-- Required action --
Only the lines holding "sessions" are wanted. Copy every one from the records below.

-- Material provided --
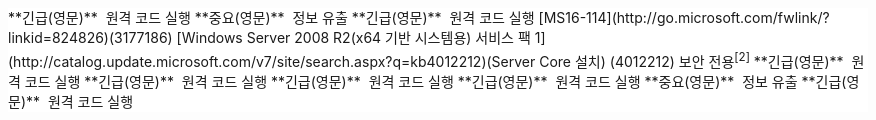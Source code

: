 </td>
<td style="border:1px solid black;">
**긴급(영문)**   
원격 코드 실행

</td>
<td style="border:1px solid black;">
**중요(영문)**   
정보 유출

</td>
<td style="border:1px solid black;">
**긴급(영문)**   
원격 코드 실행

</td>
<td style="border:1px solid black;">
[MS16-114](http://go.microsoft.com/fwlink/?linkid=824826)(3177186)

</td>
</tr>
<tr>
<td style="border:1px solid black;">
[Windows Server 2008 R2(x64 기반 시스템용) 서비스 팩 1](http://catalog.update.microsoft.com/v7/site/search.aspx?q=kb4012212)(Server Core 설치)  
(4012212)  
보안 전용<sup>[2]</sup>

</td>
<td style="border:1px solid black;">
**긴급(영문)**   
원격 코드 실행

</td>
<td style="border:1px solid black;">
**긴급(영문)**   
원격 코드 실행

</td>
<td style="border:1px solid black;">
**긴급(영문)**   
원격 코드 실행

</td>
<td style="border:1px solid black;">
**긴급(영문)**   
원격 코드 실행

</td>
<td style="border:1px solid black;">
**중요(영문)**   
정보 유출

</td>
<td style="border:1px solid black;">
**긴급(영문)**   
원격 코드 실행
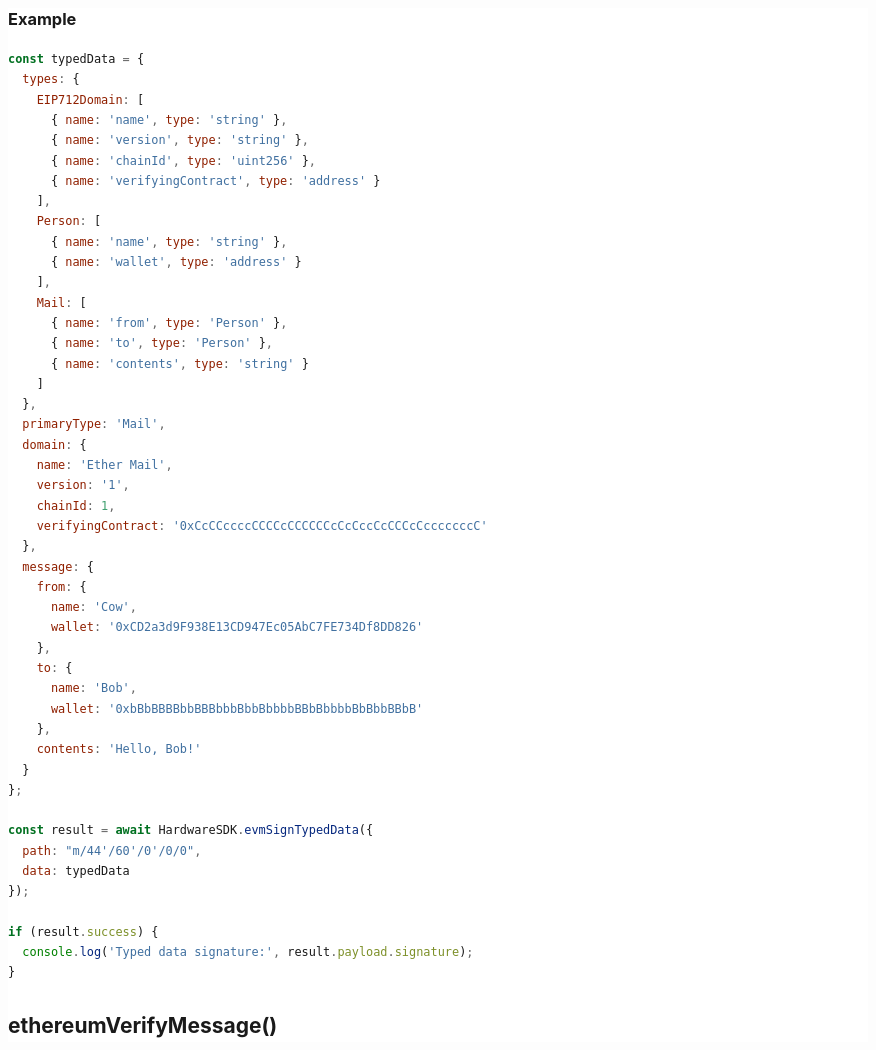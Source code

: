 ### Example

```javascript
const typedData = {
  types: {
    EIP712Domain: [
      { name: 'name', type: 'string' },
      { name: 'version', type: 'string' },
      { name: 'chainId', type: 'uint256' },
      { name: 'verifyingContract', type: 'address' }
    ],
    Person: [
      { name: 'name', type: 'string' },
      { name: 'wallet', type: 'address' }
    ],
    Mail: [
      { name: 'from', type: 'Person' },
      { name: 'to', type: 'Person' },
      { name: 'contents', type: 'string' }
    ]
  },
  primaryType: 'Mail',
  domain: {
    name: 'Ether Mail',
    version: '1',
    chainId: 1,
    verifyingContract: '0xCcCCccccCCCCcCCCCCCcCcCccCcCCCcCcccccccC'
  },
  message: {
    from: {
      name: 'Cow',
      wallet: '0xCD2a3d9F938E13CD947Ec05AbC7FE734Df8DD826'
    },
    to: {
      name: 'Bob',
      wallet: '0xbBbBBBBbbBBBbbbBbbBbbbbBBbBbbbbBbBbbBBbB'
    },
    contents: 'Hello, Bob!'
  }
};

const result = await HardwareSDK.evmSignTypedData({
  path: "m/44'/60'/0'/0/0",
  data: typedData
});

if (result.success) {
  console.log('Typed data signature:', result.payload.signature);
}
```

## ethereumVerifyMessage()
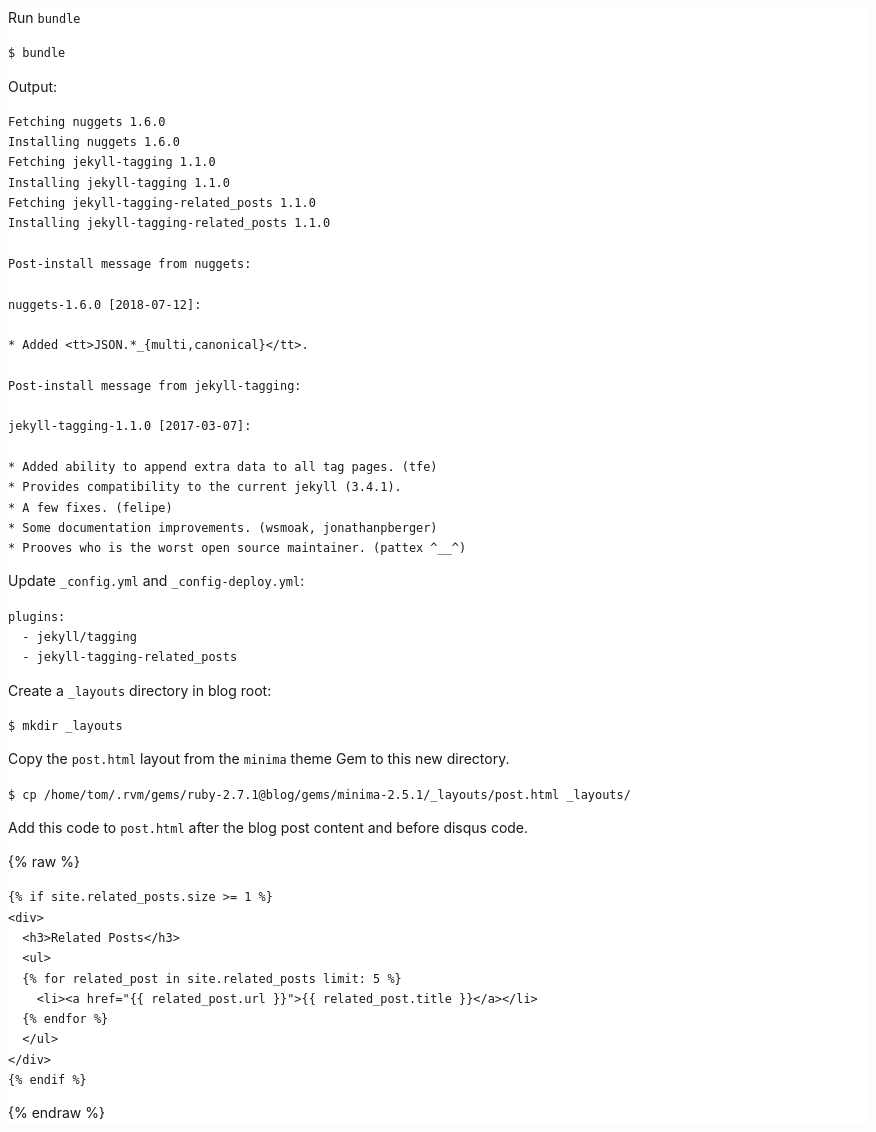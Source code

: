 Run `bundle`
	
	$ bundle

Output:

	Fetching nuggets 1.6.0
	Installing nuggets 1.6.0
	Fetching jekyll-tagging 1.1.0
	Installing jekyll-tagging 1.1.0
	Fetching jekyll-tagging-related_posts 1.1.0 
	Installing jekyll-tagging-related_posts 1.1.0

	Post-install message from nuggets:

	nuggets-1.6.0 [2018-07-12]:

	* Added <tt>JSON.*_{multi,canonical}</tt>.

	Post-install message from jekyll-tagging:

	jekyll-tagging-1.1.0 [2017-03-07]:

	* Added ability to append extra data to all tag pages. (tfe)
	* Provides compatibility to the current jekyll (3.4.1).
	* A few fixes. (felipe)
	* Some documentation improvements. (wsmoak, jonathanpberger)
	* Prooves who is the worst open source maintainer. (pattex ^__^)

Update `_config.yml` and `_config-deploy.yml`:

	plugins:
	  - jekyll/tagging
	  - jekyll-tagging-related_posts

Create a `_layouts` directory in blog root:

	$ mkdir _layouts

Copy the `post.html` layout from the `minima` theme Gem to this new directory.

	$ cp /home/tom/.rvm/gems/ruby-2.7.1@blog/gems/minima-2.5.1/_layouts/post.html _layouts/

Add this code to `post.html` after the blog post content and before disqus code.

{% raw %}

	{% if site.related_posts.size >= 1 %}
	<div>
	  <h3>Related Posts</h3>
	  <ul>
	  {% for related_post in site.related_posts limit: 5 %}
	    <li><a href="{{ related_post.url }}">{{ related_post.title }}</a></li>
	  {% endfor %}
	  </ul>
	</div>
	{% endif %}

{% endraw %}
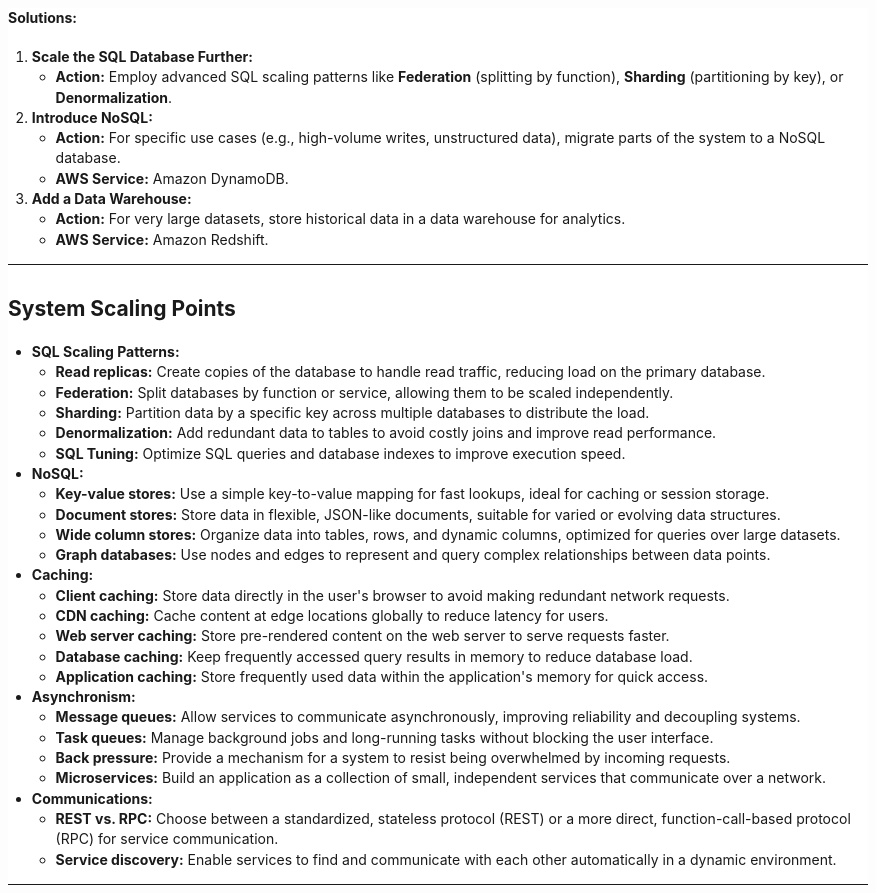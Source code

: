 #### Solutions:
1.  **Scale the SQL Database Further:**
    *   **Action:** Employ advanced SQL scaling patterns like **Federation** (splitting by function), **Sharding** (partitioning by key), or **Denormalization**.
2.  **Introduce NoSQL:**
    *   **Action:** For specific use cases (e.g., high-volume writes, unstructured data), migrate parts of the system to a NoSQL database.
    *   **AWS Service:** Amazon DynamoDB.
3.  **Add a Data Warehouse:**
    *   **Action:** For very large datasets, store historical data in a data warehouse for analytics.
    *   **AWS Service:** Amazon Redshift.

---

## System Scaling Points

*   **SQL Scaling Patterns:**
    *   **Read replicas:** Create copies of the database to handle read traffic, reducing load on the primary database.
    *   **Federation:** Split databases by function or service, allowing them to be scaled independently.
    *   **Sharding:** Partition data by a specific key across multiple databases to distribute the load.
    *   **Denormalization:** Add redundant data to tables to avoid costly joins and improve read performance.
    *   **SQL Tuning:** Optimize SQL queries and database indexes to improve execution speed.
*   **NoSQL:**
    *   **Key-value stores:** Use a simple key-to-value mapping for fast lookups, ideal for caching or session storage.
    *   **Document stores:** Store data in flexible, JSON-like documents, suitable for varied or evolving data structures.
    *   **Wide column stores:** Organize data into tables, rows, and dynamic columns, optimized for queries over large datasets.
    *   **Graph databases:** Use nodes and edges to represent and query complex relationships between data points.
*   **Caching:**
    *   **Client caching:** Store data directly in the user's browser to avoid making redundant network requests.
    *   **CDN caching:** Cache content at edge locations globally to reduce latency for users.
    *   **Web server caching:** Store pre-rendered content on the web server to serve requests faster.
    *   **Database caching:** Keep frequently accessed query results in memory to reduce database load.
    *   **Application caching:** Store frequently used data within the application's memory for quick access.
*   **Asynchronism:**
    *   **Message queues:** Allow services to communicate asynchronously, improving reliability and decoupling systems.
    *   **Task queues:** Manage background jobs and long-running tasks without blocking the user interface.
    *   **Back pressure:** Provide a mechanism for a system to resist being overwhelmed by incoming requests.
    *   **Microservices:** Build an application as a collection of small, independent services that communicate over a network.
*   **Communications:**
    *   **REST vs. RPC:** Choose between a standardized, stateless protocol (REST) or a more direct, function-call-based protocol (RPC) for service communication.
    *   **Service discovery:** Enable services to find and communicate with each other automatically in a dynamic environment.

---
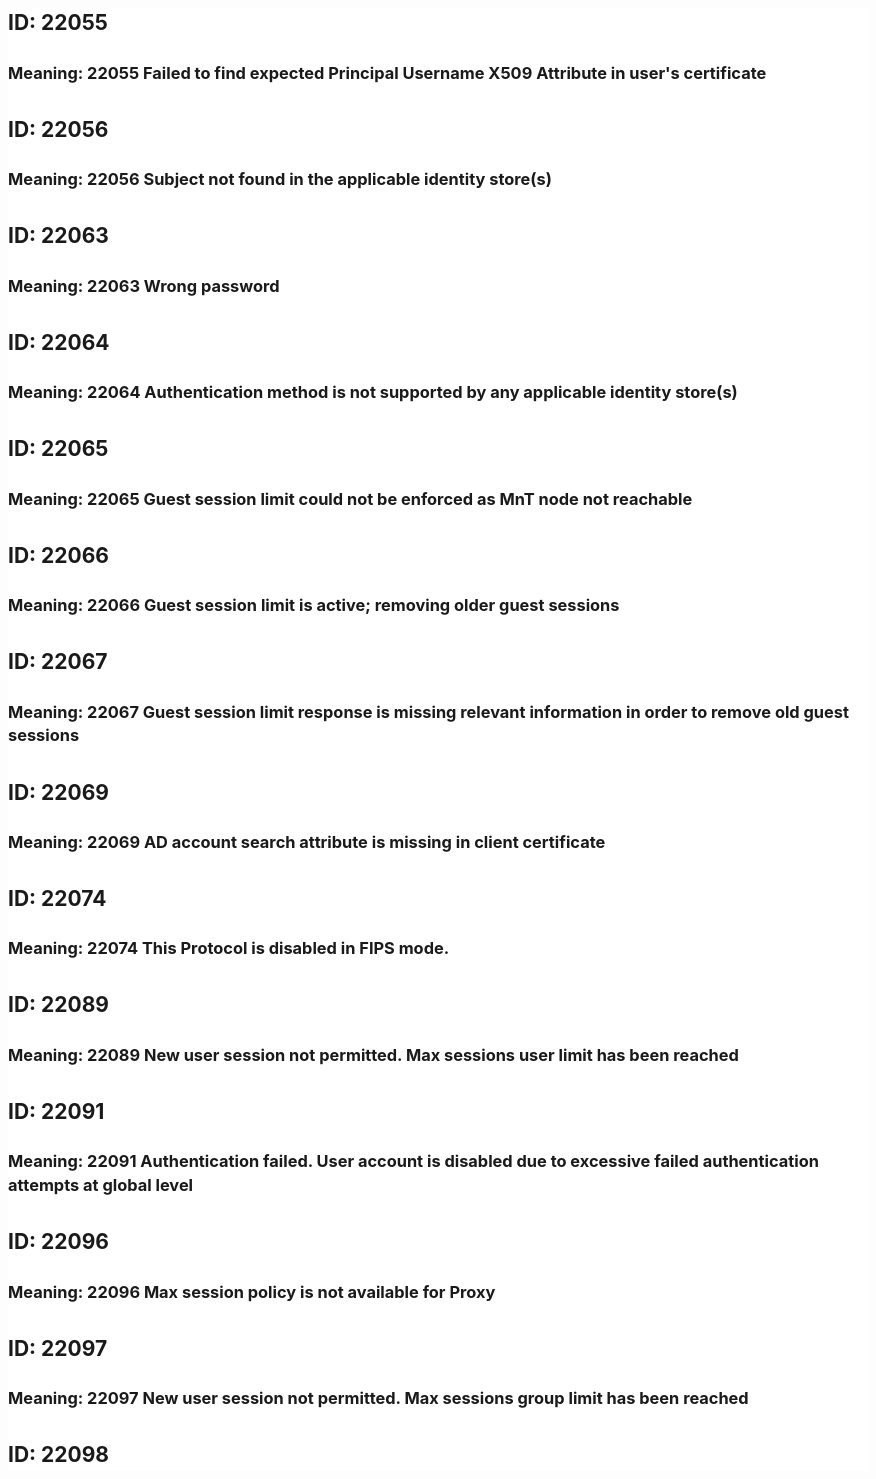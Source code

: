 ## ID: 22055
### Meaning: 22055 Failed to find expected Principal Username X509 Attribute in user's certificate
## ID: 22056
### Meaning: 22056 Subject not found in the applicable identity store(s)
## ID: 22063
### Meaning: 22063 Wrong password
## ID: 22064
### Meaning: 22064 Authentication method is not supported by any applicable identity store(s)
## ID: 22065
### Meaning: 22065 Guest session limit could not be enforced as MnT node not reachable
## ID: 22066
### Meaning: 22066 Guest session limit is active; removing older guest sessions
## ID: 22067
### Meaning: 22067 Guest session limit response is missing relevant information in order to remove old guest sessions
## ID: 22069
### Meaning: 22069 AD account search attribute is missing in client certificate
## ID: 22074
### Meaning: 22074 This Protocol is disabled in FIPS mode.
## ID: 22089
### Meaning: 22089 New user session not permitted. Max sessions user limit has been reached
## ID: 22091
### Meaning: 22091 Authentication failed. User account is disabled due to excessive failed authentication attempts at global level
## ID: 22096
### Meaning: 22096 Max session policy is not available for Proxy
## ID: 22097
### Meaning: 22097 New user session not permitted. Max sessions group limit has been reached
## ID: 22098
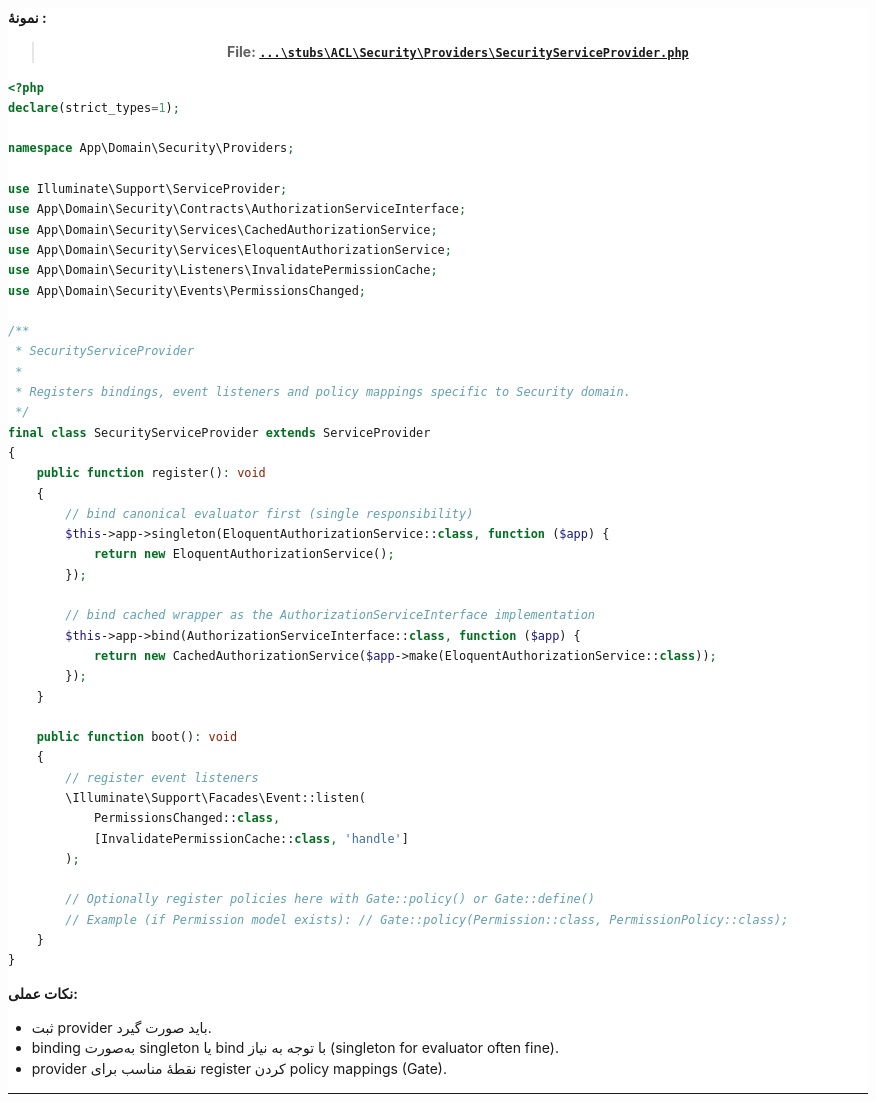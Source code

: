 **نمونهٔ :**
> **<p align="center">File: [`...\stubs\ACL\Security\Providers\SecurityServiceProvider.php`](/../../tree/main/Stubs/ACL/Security/Providers/SecurityServiceProvider.php)</p>**
```php
<?php
declare(strict_types=1);

namespace App\Domain\Security\Providers;

use Illuminate\Support\ServiceProvider;
use App\Domain\Security\Contracts\AuthorizationServiceInterface;
use App\Domain\Security\Services\CachedAuthorizationService;
use App\Domain\Security\Services\EloquentAuthorizationService;
use App\Domain\Security\Listeners\InvalidatePermissionCache;
use App\Domain\Security\Events\PermissionsChanged;

/**
 * SecurityServiceProvider
 *
 * Registers bindings, event listeners and policy mappings specific to Security domain.
 */
final class SecurityServiceProvider extends ServiceProvider
{
    public function register(): void
    {
        // bind canonical evaluator first (single responsibility)
        $this->app->singleton(EloquentAuthorizationService::class, function ($app) {
            return new EloquentAuthorizationService();
        });

        // bind cached wrapper as the AuthorizationServiceInterface implementation
        $this->app->bind(AuthorizationServiceInterface::class, function ($app) {
            return new CachedAuthorizationService($app->make(EloquentAuthorizationService::class));
        });
    }

    public function boot(): void
    {
        // register event listeners
        \Illuminate\Support\Facades\Event::listen(
            PermissionsChanged::class,
            [InvalidatePermissionCache::class, 'handle']
        );

        // Optionally register policies here with Gate::policy() or Gate::define()
        // Example (if Permission model exists): // Gate::policy(Permission::class, PermissionPolicy::class);
    }
}
```

**نکات عملی:**
- ثبت provider باید صورت گیرد.
- binding به‌صورت singleton یا bind با توجه به نیاز (singleton for evaluator often fine).  
- provider نقطهٔ مناسب برای register کردن policy mappings (Gate).

---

-- Expected answer --
### Meaning: 22066 Guest session limit is active; removing older guest sessions
### Meaning: 22067 Guest session limit response is missing relevant information in order to remove old guest sessions
### Meaning: 22089 New user session not permitted. Max sessions user limit has been reached
### Meaning: 22097 New user session not permitted. Max sessions group limit has been reached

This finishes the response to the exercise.